*Provided records*:
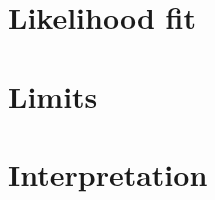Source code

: \documentclass[../thesis.tex]{subfiles}
\begin{document}
\vspace{-1\baselineskip}

\section{Likelihood fit}
\label{sec:llh}
\section{Limits}
\label{sec:limits}
\section{Interpretation}
\label{sec:interpretation}
\end{document}
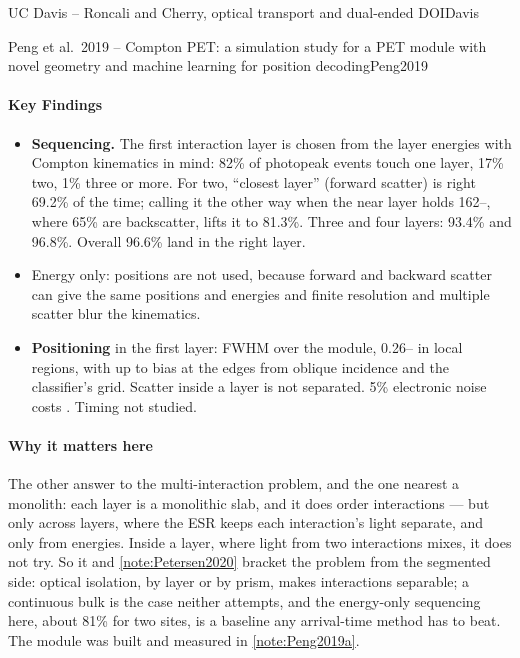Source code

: \begin{programnote}{UC Davis -- Roncali and Cherry, optical transport and dual-ended DOI}{Davis}
\begin{papernote}{Peng et al.\ 2019 -- Compton PET: a simulation study for a PET module with novel geometry and machine learning for position decoding}{Peng2019}
\paragraph{Key Findings}
\begin{itemize}
	\item \textbf{Sequencing.} The first interaction layer is chosen from the
		layer energies with Compton kinematics in mind: 82\% of photopeak events
		touch one layer, 17\% two, 1\% three or more. For two, ``closest layer''
		(forward scatter) is right 69.2\% of the time; calling it the other way
		when the near layer holds 162--, where 65\% are backscatter,
		lifts it to 81.3\%. Three and four layers: 93.4\% and 96.8\%. Overall
		96.6\% land in the right  layer.
	\item Energy only: positions are not used, because forward and backward
		scatter can give the same positions and energies and finite resolution
		and multiple scatter blur the kinematics.
	\item \textbf{Positioning} in the first layer:  FWHM over the
		module, 0.26-- in local regions, with up to  bias
		at the edges from oblique incidence and the classifier's grid.
		Scatter inside a layer is not separated. 5\% electronic noise costs
		. Timing not studied.
\end{itemize}

\paragraph{Why it matters here}
The other answer to the multi-interaction problem, and the one nearest a
monolith: each layer is a monolithic slab, and it does order interactions ---
but only across layers, where the ESR keeps each interaction's light separate,
and only from energies. Inside a layer, where light from two interactions
mixes, it does not try. So it and \ref{note:Petersen2020} bracket the problem
from the segmented side: optical isolation, by layer or by prism, makes
interactions separable; a continuous bulk is the case neither attempts, and
the energy-only sequencing here, about 81\% for two sites, is a baseline
any arrival-time method has to beat.
The module was built and measured in \ref{note:Peng2019a}.


\end{papernote}
\end{programnote}

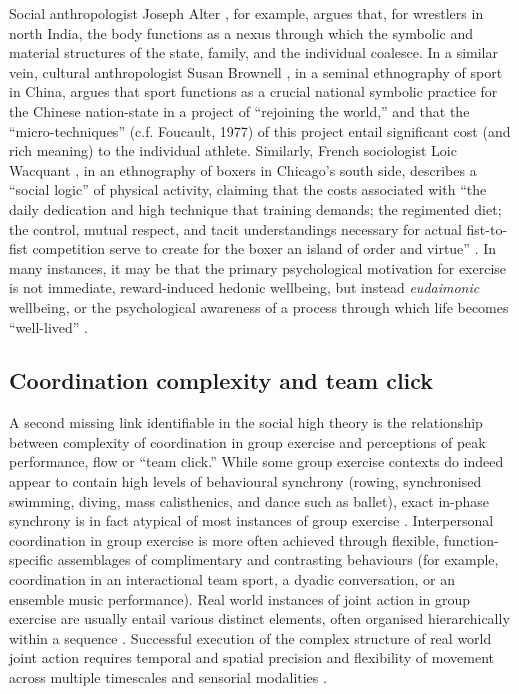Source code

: \begin{CJK}{UTF8}{gbsn}
Social anthropologist Joseph Alter \textcite{Alter1993}, for example, argues that, for wrestlers in north India, the body functions as a nexus through which the symbolic and material structures of the state, family, and the individual coalesce.  In a similar vein, cultural anthropologist Susan Brownell \textcite{Brownwell1995}, in a seminal ethnography of sport in China, argues that sport functions as a crucial national symbolic practice for the Chinese nation-state in a project of ``rejoining the world,'' and that the ``micro-techniques'' (c.f. Foucault, 1977) of this project entail significant cost (and rich meaning) to the individual athlete.   Similarly, French sociologist Loic Wacquant \textcite{Wacquant2004}, in an ethnography of boxers in Chicago's south side, describes a ``social logic'' of physical activity, claiming that the costs associated with ``the daily dedication and high technique that training demands; the regimented diet; the control, mutual respect, and tacit understandings necessary for actual fist-to-fist competition serve to create for the boxer an island of order and virtue'' \textcite[17]{Wacquant2004}. In many instances, it may be that the primary psychological motivation for exercise is not immediate, reward-induced hedonic wellbeing, but instead \textit{eudaimonic} wellbeing, or the psychological awareness of a process through which life becomes ``well-lived'' \citep{Fave2009,Huta2013}.

\subsection{Coordination complexity and team click\label{sect:linksComplexClick}}
A second missing link identifiable in the social high theory is the relationship between complexity of coordination in group exercise and perceptions of peak performance, flow or ``team click.''  While some group exercise contexts do indeed appear to contain high levels of behavioural synchrony (rowing, synchronised swimming, diving, mass calisthenics, and dance such as ballet), exact in-phase synchrony is in fact atypical of most instances of group exercise \citep{Fusaroli2014}.  Interpersonal coordination in group exercise is more often achieved through flexible, function-specific assemblages of complimentary and contrasting behaviours (for example, coordination in an interactional team sport, a dyadic conversation, or an ensemble music performance).  Real world instances of joint action in group exercise are usually entail various distinct elements, often organised hierarchically within a sequence \citep{Schmidt1975,Rosenbaum2009}.  Successful execution of the complex structure of real world joint action requires temporal and spatial precision and flexibility of movement across multiple timescales and sensorial modalities \citep{Sebanz2006}.


\end{CJK}
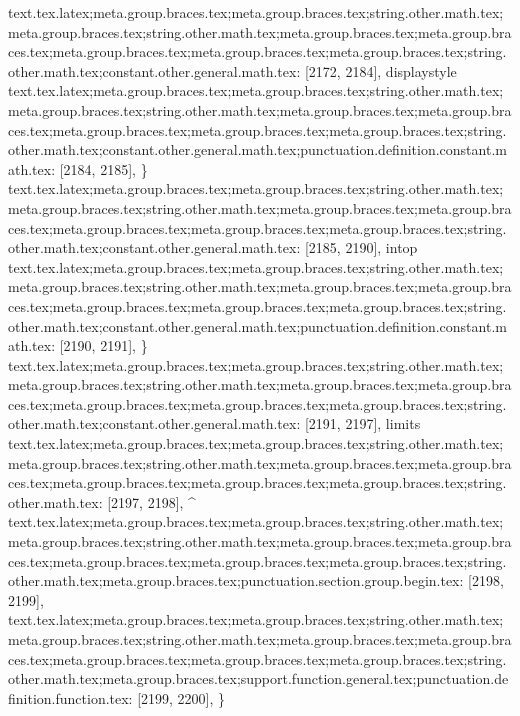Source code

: {{{{{{{{{{{{{{{{{{{{{{{{{{{{{{{{{{{{{{{{{{{{{{{{{{{{{{{{{{{{{{{{text.tex.latex;meta.group.braces.tex;meta.group.braces.tex;string.other.math.tex;meta.group.braces.tex;string.other.math.tex;meta.group.braces.tex;meta.group.braces.tex;meta.group.braces.tex;meta.group.braces.tex;meta.group.braces.tex;string.other.math.tex;constant.other.general.math.tex: [2172, 2184], {displaystyle}
text.tex.latex;meta.group.braces.tex;meta.group.braces.tex;string.other.math.tex;meta.group.braces.tex;string.other.math.tex;meta.group.braces.tex;meta.group.braces.tex;meta.group.braces.tex;meta.group.braces.tex;meta.group.braces.tex;string.other.math.tex;constant.other.general.math.tex;punctuation.definition.constant.math.tex: [2184, 2185], {\}
text.tex.latex;meta.group.braces.tex;meta.group.braces.tex;string.other.math.tex;meta.group.braces.tex;string.other.math.tex;meta.group.braces.tex;meta.group.braces.tex;meta.group.braces.tex;meta.group.braces.tex;meta.group.braces.tex;string.other.math.tex;constant.other.general.math.tex: [2185, 2190], {intop}
text.tex.latex;meta.group.braces.tex;meta.group.braces.tex;string.other.math.tex;meta.group.braces.tex;string.other.math.tex;meta.group.braces.tex;meta.group.braces.tex;meta.group.braces.tex;meta.group.braces.tex;meta.group.braces.tex;string.other.math.tex;constant.other.general.math.tex;punctuation.definition.constant.math.tex: [2190, 2191], {\}
text.tex.latex;meta.group.braces.tex;meta.group.braces.tex;string.other.math.tex;meta.group.braces.tex;string.other.math.tex;meta.group.braces.tex;meta.group.braces.tex;meta.group.braces.tex;meta.group.braces.tex;meta.group.braces.tex;string.other.math.tex;constant.other.general.math.tex: [2191, 2197], {limits}
text.tex.latex;meta.group.braces.tex;meta.group.braces.tex;string.other.math.tex;meta.group.braces.tex;string.other.math.tex;meta.group.braces.tex;meta.group.braces.tex;meta.group.braces.tex;meta.group.braces.tex;meta.group.braces.tex;string.other.math.tex: [2197, 2198], {^}
text.tex.latex;meta.group.braces.tex;meta.group.braces.tex;string.other.math.tex;meta.group.braces.tex;string.other.math.tex;meta.group.braces.tex;meta.group.braces.tex;meta.group.braces.tex;meta.group.braces.tex;meta.group.braces.tex;string.other.math.tex;meta.group.braces.tex;punctuation.section.group.begin.tex: [2198, 2199], {{}
text.tex.latex;meta.group.braces.tex;meta.group.braces.tex;string.other.math.tex;meta.group.braces.tex;string.other.math.tex;meta.group.braces.tex;meta.group.braces.tex;meta.group.braces.tex;meta.group.braces.tex;meta.group.braces.tex;string.other.math.tex;meta.group.braces.tex;support.function.general.tex;punctuation.definition.function.tex: [2199, 2200], {\}
}}}}}}}}}}}}}}}}}}}}}}}}}}}}}}}}}}}}}}}}}}}}}}}}}}}}}}}}}}}}}}}}}}}}
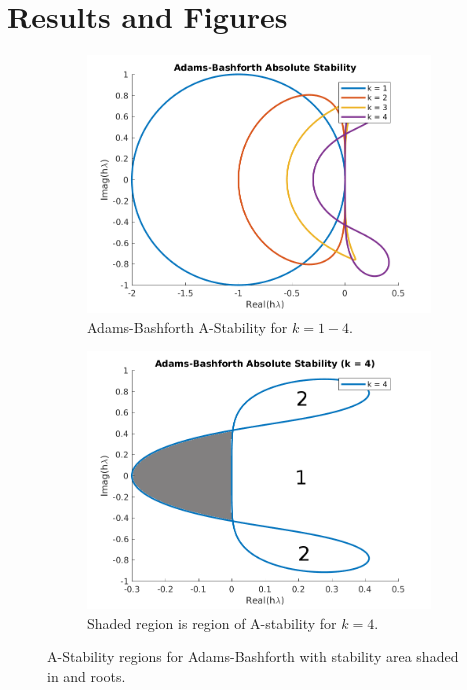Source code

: \documentclass[12pt]{article}
\theoremstyle{remark}
\begin{document}
\newpage

\section{Results and Figures}

\begin{figure}[H]
	\centering
	\begin{subfigure}{.55\textwidth}
		\centering
		\includegraphics[width=1\linewidth]{5_2_2.png}
		\caption{Adams-Bashforth A-Stability for $k = 1-4.$}
		\label{fig:sub1}
	\end{subfigure}%
	\begin{subfigure}{.55\textwidth}
		\centering
		\includegraphics[width=1\linewidth]{5_2_2_single.png}
		\caption{Shaded region is region of A-stability for $k = 4.$}
		\label{fig:sub2}
	\end{subfigure}
	\caption{A-Stability regions for Adams-Bashforth  with stability area shaded in and roots.}
	\label{fig:test}
\end{figure}
\end{document}

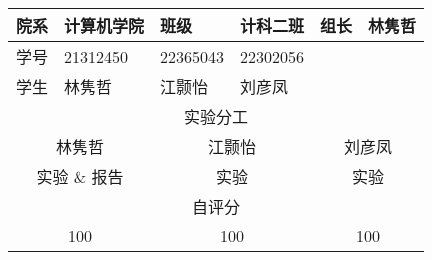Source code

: \documentclass{article}
\begin{document}
\begin{table}[H]
    \centering
    \begin{tabular}{|l|l|l|l|l|l|}
        \hline
        院系 & 计算机学院 & 班级 & 计科二班 & 组长 & 林隽哲 \\
        \hline
        学号 & 21312450 & 22365043 & 22302056 & & \\
        \hline
        学生 & 林隽哲 & 江颢怡 & 刘彦凤 & & \\
        \hline
        \multicolumn{6}{|c|}{实验分工} \\
        \hline
        \multicolumn{2}{|c|}{林隽哲} & \multicolumn{2}{c|}{江颢怡} & \multicolumn{2}{c|}{刘彦凤} \\
        \hline
        \multicolumn{2}{|c|}{实验 \& 报告} & \multicolumn{2}{c|}{实验} & \multicolumn{2}{c|}{实验} \\
        \hline
        \multicolumn{6}{|c|}{自评分} \\
        \hline
        \multicolumn{2}{|c|}{100} & \multicolumn{2}{c|}{100} & \multicolumn{2}{c|}{100} \\
        \hline
    \end{tabular}
\end{table}
\end{document}
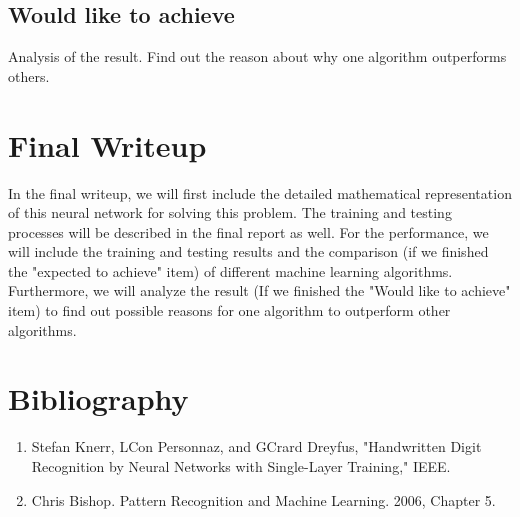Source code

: \documentclass[11pt]{article}
\begin{document}
\subsection{Would like to achieve}
Analysis of the result. Find out the reason about why one algorithm outperforms others.

\section{Final Writeup}
In the final writeup, we will first include the detailed mathematical representation of this neural network for solving this problem. The training and testing processes will be described in the final report as well. For the performance, we will include the training and testing results and the comparison (if we finished the "expected to achieve" item) of different machine learning algorithms. Furthermore, we will analyze the result (If we finished the "Would like to achieve" item) to find out possible reasons for one algorithm to outperform other algorithms.

\section{Bibliography}
\begin{enumerate}
\item Stefan Knerr, LCon Personnaz, and GCrard Dreyfus, "Handwritten Digit Recognition by Neural Networks with Single-Layer Training," IEEE.
\item Chris Bishop. Pattern Recognition and Machine Learning. 2006, Chapter 5.
\end{enumerate}
\end{document}
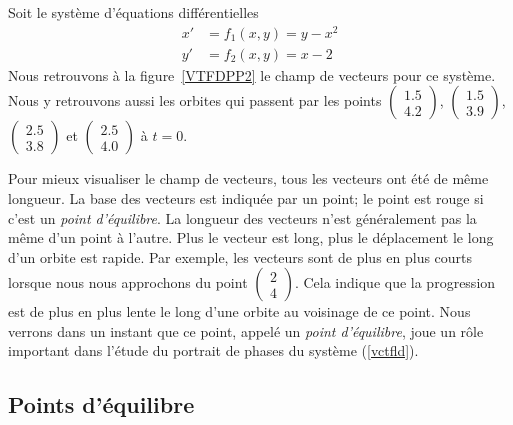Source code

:{\begin{egg}
Soit le système d'équations différentielles
\begin{equation}\label{vctfld}
\begin{split}
x' &= f_1(x,y) = y - x^2 \\
y' &= f_2(x,y) = x - 2
\end{split}
\end{equation}
Nous retrouvons à la figure~\ref{VTFDPP2} le champ de vecteurs pour ce
système.  Nous y retrouvons aussi les orbites qui passent par les points
$\displaystyle \begin{pmatrix} 1.5 \\ 4.2 \end{pmatrix}$,
$\displaystyle \begin{pmatrix} 1.5 \\ 3.9 \end{pmatrix}$,
$\displaystyle \begin{pmatrix} 2.5 \\ 3.8 \end{pmatrix}$ et
$\displaystyle \begin{pmatrix} 2.5 \\ 4.0 \end{pmatrix}$
à $t=0$.

Pour mieux visualiser le champ de vecteurs, tous les vecteurs ont été
de même longueur.  La base des vecteurs est indiquée par un point; le
point est rouge si c'est un {\em point d'équilibre}.   La longueur des
vecteurs n'est généralement pas la même d'un point à l'autre.   Plus
le vecteur est long, plus le déplacement le long d'un orbite est
rapide.   Par exemple, les vecteurs sont de plus en plus courts
lorsque nous nous approchons du point
$\displaystyle \begin{pmatrix} 2 \\ 4 \end{pmatrix}$.  Cela indique 
que la progression est de plus en plus lente le long d'une orbite au
voisinage de ce point.  Nous verrons dans un instant que ce point,
appelé un {\em point d'équilibre}, joue un rôle important dans l'étude
du portrait de phases du système (\ref{vctfld}).
\end{egg}


\subsection{Points d'équilibre}

}
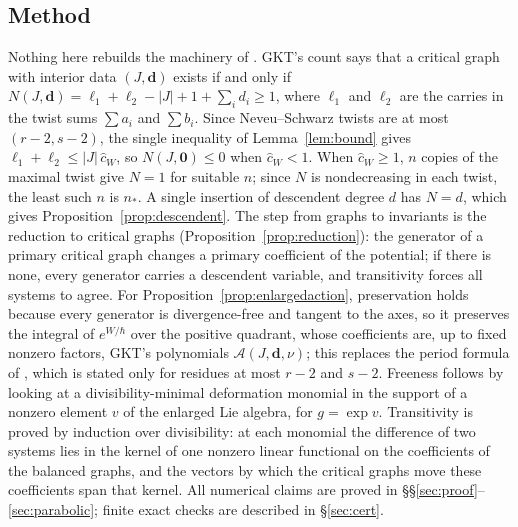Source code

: \documentclass[11pt]{amsart}
\theoremstyle{definition}
\theoremstyle{remark}
\newcommand{\chat}{\hat{c}}
\begin{document}
\subsection*{Method}
Nothing here rebuilds the machinery of \cite{GKT}.  GKT's count
\cite[Notation~2.40]{GKT} says that a critical graph with interior data
$(J,\mathbf d)$ exists if and only if
$N(J,\mathbf d)=\ell_1+\ell_2-|J|+1+\sum_i d_i\ge1$, where $\ell_1$ and $\ell_2$
are the carries in the twist sums $\sum a_i$ and $\sum b_i$.  Since
Neveu--Schwarz twists are at most $(r-2,s-2)$, the single inequality of
Lemma~\ref{lem:bound} gives $\ell_1+\ell_2\le |J|\,\chat_W$, so
$N(J,\mathbf 0)\le 0$ when $\chat_W<1$.  When $\chat_W\ge1$, $n$ copies of the
maximal twist give $N=1$ for suitable $n$; since $N$ is nondecreasing in each
twist, the least such $n$ is $n_*$.  A single insertion of descendent degree
$d$ has $N=d$, which gives Proposition~\ref{prop:descendent}.  The step from
graphs to invariants is the reduction to critical graphs
(Proposition~\ref{prop:reduction}): the generator of a primary critical graph
changes a primary coefficient of the potential; if there is none, every
generator carries a descendent variable, and transitivity forces all systems
to agree.  For Proposition~\ref{prop:enlargedaction}, preservation holds
because every generator is divergence-free and tangent to the axes, so it
preserves the integral of $e^{W/\hbar}$ over the positive quadrant, whose
coefficients are, up to fixed nonzero factors, GKT's polynomials
$\mathcal A(J,\mathbf d,\nu)$; this replaces the period formula of
\cite[Theorem~4.9]{GKT}, which is stated only for residues at most $r-2$ and
$s-2$.  Freeness follows by looking at a divisibility-minimal deformation
monomial in the support of a nonzero element $v$ of the enlarged Lie
algebra, for $g=\exp v$.  Transitivity is proved by induction
over divisibility: at each monomial the difference of two systems lies in the
kernel of one nonzero linear functional on the coefficients of the balanced
graphs, and the vectors by which the critical graphs move these coefficients
span that kernel.  All numerical claims are proved in
\S\S\ref{sec:proof}--\ref{sec:parabolic}; finite exact checks are described in
\S\ref{sec:cert}.
\end{document}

*Instructions for the task*: Pictures stay out. Transcribe the lines from the start of the entries above through the line with "touch one layer, 17\%", exactly.

*Solution to the problem*:
Source code

: \documentclass[../thesis.tex]{subfiles}
\begin{document}
\vspace{-1\baselineskip}

\section{Likelihood fit}
\label{sec:llh}
\section{Limits}
\label{sec:limits}
\section{Interpretation}
\label{sec:interpretation}
\end{document}
Source code

: \begin{programnote}{UC Davis -- Roncali and Cherry, optical transport and dual-ended DOI}{Davis}
\begin{papernote}{Peng et al.\ 2019 -- Compton PET: a simulation study for a PET module with novel geometry and machine learning for position decoding}{Peng2019}
\paragraph{Key Findings}
\begin{itemize}
	\item \textbf{Sequencing.} The first interaction layer is chosen from the
		layer energies with Compton kinematics in mind: 82\% of photopeak events
		touch one layer, 17\% two, 1\% three or more. For two, ``closest layer''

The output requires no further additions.